Das seit 1998 in katholischen Gottesdiensten genutzte, blaue Kirchengesangsbuch hat seine besten Jahre hinter sich. Jetzt soll es durch ein komplett neues Angebot ersetzt werden: Nebst einem schlankeren Buch sollen Pfarreien künftig ihr Wunsch-Liederrepertoire individuell auf einer Plattform digital zusammenstellen können. Auch eine App für Gottesdienstbesuchende ist angedacht.

Der Kulturmanagerin, Schulleiterin und Kirchenmusikerin Sandra Rupp Fischer obliegt die Projektleitung für die Nachfolgeprodukte zum heutigen blauen Kirchengesangsbuch.

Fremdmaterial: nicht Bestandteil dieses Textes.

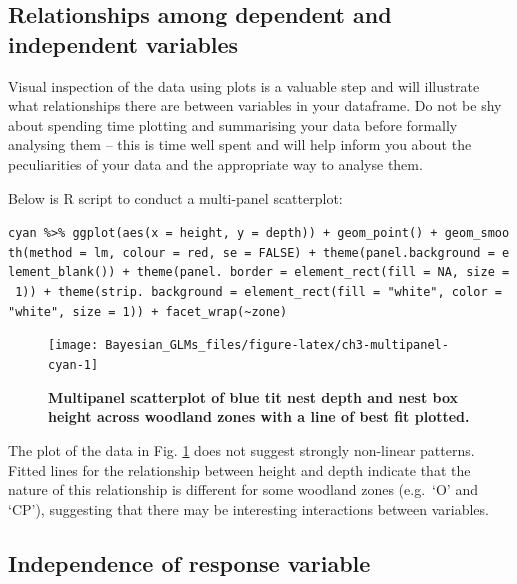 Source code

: \documentclass[
]{book}
\begin{document}
\hypertarget{relationships-among-dependent-and-independent-variables}{%
\subsection{Relationships among dependent and independent variables}\label{relationships-among-dependent-and-independent-variables}}

Visual inspection of the data using plots is a valuable step and will illustrate what relationships there are between variables in your dataframe. Do not be shy about spending time plotting and summarising your data before formally analysing them -- this is time well spent and will help inform you about the peculiarities of your data and the appropriate way to analyse them.

Below is R script to conduct a multi-panel scatterplot:

\texttt{cyan\ \%\textgreater{}\%\ ggplot(aes(x\ =\ height,\ y\ =\ depth))\ +\ geom\_point()\ +\ geom\_smooth(method\ =\ \textquotesingle{}lm\textquotesingle{},\ colour\ =\ \textquotesingle{}red\textquotesingle{},\ se\ =\ FALSE)\ +\ theme(panel.background\ =\ element\_blank())\ +\ theme(panel.\ border\ =\ element\_rect(fill\ =\ NA,\ size\ =\ 1))\ +\ theme(strip.\ background\ =\ element\_rect(fill\ =\ "white",\ color\ =\ "white",\ size\ =\ 1))\ +\ facet\_wrap(\textasciitilde{}zone)}



\begin{figure}

{\centering \texttt{[image: Bayesian\_GLMs\_files/figure-latex/ch3-multipanel-cyan-1]} 

}

\caption{\textbf{Multipanel scatterplot of blue tit nest depth and nest box height across woodland zones with a line of best fit plotted.}}\label{fig:ch3-multipanel-cyan}
\end{figure}

The plot of the data in Fig. \ref{fig:ch3-multipanel-cyan} does not suggest strongly non-linear patterns. Fitted lines for the relationship between height and depth indicate that the nature of this relationship is different for some woodland zones (e.g.~`O' and `CP'), suggesting that there may be interesting interactions between variables.

\hypertarget{independence}{%
\subsection{Independence of response variable}\label{independence}}
\end{document}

Das heutige Kirchengesangsbuch reisst niemanden mehr vom Hocker. «Man hat es einfach, schaut aber nicht mehr speziell hin», sagt Sandra Rupp Fischer. Die 51-jährige Kulturmanagerin, Schulleiterin und Kirchenmusikerin, die noch bis Ende Jahr auch für das Liturgische Institut in Freiburg arbeitet, leitet zusammen mit Abt Urban Federer vom Kloster Einsiedeln die Arbeitsgruppe, die sich mit einem neuen Kirchengesangsbuch für die Deutschschweiz befasst. Wobei der Begriff Kirchengesangsbuch missverständlich sei, wie sie festhält. «Wir wollen künftig ein viel breiteres Angebot.» Demnach ist vorgesehen, bis 2027 nebst einem schlankeren Kirchengesangsbuch eine digitale Plattform mit einem Printshop aufzubauen. Komplett neue, ergänzende Lieder und bisherige, die im überarbeiteten Kirchengesangsbuch keinen Platz mehr haben werden, will man über diese Plattform zum Download anbieten. Pfarreien sollen hier ihre Wunschlieder aussuchen und individualisierte Anhänge generieren können.

Auch digitale Arbeitstools zur Gottesdienstvorbereitung sind gemäss Projektleiterin Sandra Rupp Fischer geplant. Alle an einer Feier Mitwirkenden – Seelsorger/innen, Kirchenmusiker/innen, Katechet/innen, Mesmer/innen – hätten sodann Zugriff zu einem entsprechenden Onlineformular und könnten gemeinsam am Gottesdienstprogramm arbeiten. Schliesslich könnte man mittels eines Filtersystems den Ablauf des Gottesdienstes den Mitfeiernden über eine App zur Verfügung stellen. «In der App sollen die Anwesenden dann ihren besuchten Gottesdienst anklicken können, und sie sehen dabei zum Beispiel den Gottesdienstablauf oder die Lieder», fasst Sandra Rupp Fischer die Vision zusammen. Möglich wäre ebenso, dass die Pfarreien die Lieder stattdessen an eine Wand beamen.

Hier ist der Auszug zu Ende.